Now let’s take a look at the second point. According to the rules, ‘when landing on an un-owned property, a player has the option to purchase that property… If a player chooses not to buy the property, any player may bid any price to buy the property. The highest bidder receives the deed for the property’.

By taking this rule, and totally ignoring it, the only strategic piece of the game play has therefore just gone in the bin! You see, if you land on a property knowing that if you don’t buy it someone else will, possibly for a much reduced price, then you have to put some though in to what you’re going to do next.

For example: I land on Fleet Street, which costs £220. I don’t have any of the other cards in the set, but Peter, one of the three other players, has The Strand. Trafalgar Square is still up for sale. I could pay the money, but is it worth it. Can I persuade Peter to buy it from me and make a profit? Or perhaps try to make a deal for The Strand? Either way, because Trafalgar is still un-owned by either of us, then it’s a risk. Maybe I should let it go to bidding; Peter hasn’t a great deal of cash, but Sarah has, she may force the bid up. I doubt Tom will bother, he already owns quite bit of property, and is down to his last £50.

So, I let it go to the bid. Sarah pushed Peter to £300, and then Tom pounced with £310! Peter let Tom take the bid, thinking he would have to mortgage some of his properties to pay the bank. Unfortunately for Peter, Tom pulled a £500 note from under his edge of the board!

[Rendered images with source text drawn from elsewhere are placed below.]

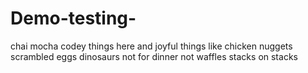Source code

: # Demo-testing-
chai
mocha 
codey things here 
and joyful things like chicken nuggets 
scrambled eggs
dinosaurs not for dinner
not waffles 
stacks on stacks
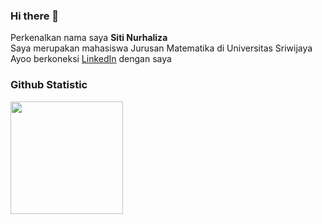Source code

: ### Hi there 👋
Perkenalkan nama saya **Siti Nurhaliza** <br>
Saya merupakan mahasiswa Jurusan Matematika di Universitas Sriwijaya <br>
Ayoo berkoneksi [LinkedIn](https://www.linkedin.com/in/sitilizla/) dengan saya 

### Github Statistic
<p align="left">
<a href="https://github.com/lizasizas">
  <img height="180em" src="https://github-readme-stats-eight-theta.vercel.app/api?username=lizasizas&show_icons=true&theme=algolia&include_all_commits=true&count_private=true"/>
</a>
</p>
<!--
**lizasizas/lizasizas** is a ✨ _special_ ✨ repository because its `README.md` (this file) appears on your GitHub profile.

Here are some ideas to get you started:

- 🔭 I’m currently working on ...
- 🌱 I’m currently learning ...
- 👯 I’m looking to collaborate on ...
- 🤔 I’m looking for help with ...
- 💬 Ask me about ...
- 📫 How to reach me: ...
- 😄 Pronouns: ...
- ⚡ Fun fact: ...
-->
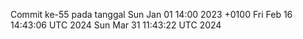 Commit ke-55 pada tanggal Sun Jan 01 14:00 2023 +0100
Fri Feb 16 14:43:06 UTC 2024
Sun Mar 31 11:43:22 UTC 2024

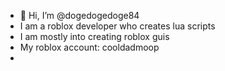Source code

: - 👋 Hi, I’m @dogedogedoge84
- I am a roblox developer who creates lua scripts
- I am mostly into creating roblox guis
- My roblox account: cooldadmoop
-
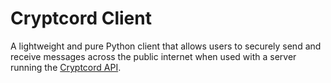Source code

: # Cryptcord Client

A lightweight and pure Python client that allows users to securely send and
receive messages across the public internet when used with a server running
the [Cryptcord API](https://github.com/cjl232-redux/cryptcord-server).
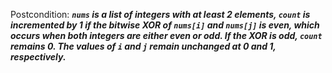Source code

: Postcondition: ***`nums` is a list of integers with at least 2 elements, `count` is incremented by 1 if the bitwise XOR of `nums[i]` and `nums[j]` is even, which occurs when both integers are either even or odd. If the XOR is odd, `count` remains 0. The values of `i` and `j` remain unchanged at 0 and 1, respectively.***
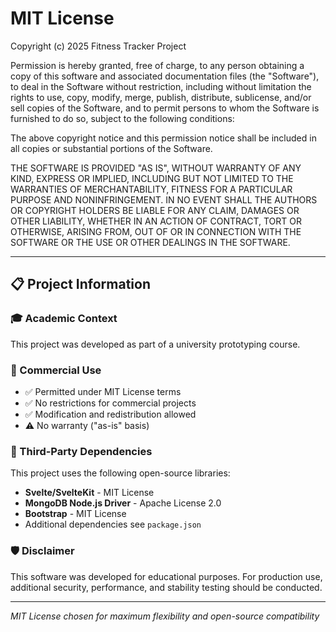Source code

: # MIT License

Copyright (c) 2025 Fitness Tracker Project

Permission is hereby granted, free of charge, to any person obtaining a copy
of this software and associated documentation files (the "Software"), to deal
in the Software without restriction, including without limitation the rights
to use, copy, modify, merge, publish, distribute, sublicense, and/or sell
copies of the Software, and to permit persons to whom the Software is
furnished to do so, subject to the following conditions:

The above copyright notice and this permission notice shall be included in all
copies or substantial portions of the Software.

THE SOFTWARE IS PROVIDED "AS IS", WITHOUT WARRANTY OF ANY KIND, EXPRESS OR
IMPLIED, INCLUDING BUT NOT LIMITED TO THE WARRANTIES OF MERCHANTABILITY,
FITNESS FOR A PARTICULAR PURPOSE AND NONINFRINGEMENT. IN NO EVENT SHALL THE
AUTHORS OR COPYRIGHT HOLDERS BE LIABLE FOR ANY CLAIM, DAMAGES OR OTHER
LIABILITY, WHETHER IN AN ACTION OF CONTRACT, TORT OR OTHERWISE, ARISING FROM,
OUT OF OR IN CONNECTION WITH THE SOFTWARE OR THE USE OR OTHER DEALINGS IN THE
SOFTWARE.

---

## 📋 Project Information

### 🎓 Academic Context
This project was developed as part of a university prototyping course.

### 🚀 Commercial Use

- ✅ Permitted under MIT License terms
- ✅ No restrictions for commercial projects
- ✅ Modification and redistribution allowed
- ⚠️ No warranty ("as-is" basis)

### 📄 Third-Party Dependencies

This project uses the following open-source libraries:

- **Svelte/SvelteKit** - MIT License
- **MongoDB Node.js Driver** - Apache License 2.0
- **Bootstrap** - MIT License
- Additional dependencies see `package.json`

### 🛡️ Disclaimer

This software was developed for educational purposes. For production use, additional security, performance, and stability testing should be conducted.

---

*MIT License chosen for maximum flexibility and open-source compatibility*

Playing this way has a marked effect on how the game plays; after all, it’s how it was designed! Firstly, because every property that is landed on is sold, the game moves at a good pace, lasting a fraction of the house-ruled game time. Secondly, it introduces a little bit of strategy and, dare I say it, skill! Trying to second-guess what others will do when bidding, is a major part of many modern auction games, and can add a lot of fun to the experience.

In conclusion, what I’m saying is, it’s not as bad a game as some make out. It really is a classic game; when it was originally designed in the early 1900’s, it was ground-breaking. Yes, it has become over published, with more variants than you can shake a stick at, and its lost original charm. But it can still lead to a good few hours of family time, even if you don’t play by the rules.

Monopoly Empire Box Art
Empire has different gameplay.

And the greatest thing about Monopoly? It has been responsible for introducing millions of people to board games. It is a game that parents introduce to their young children, mainly because they had it when they were kids; with all its versions there is bound to be one that will grab the interest of any child, and it may lead them to play other games. So, for this reason alone, maybe Monopoly is the greatest game…Ever!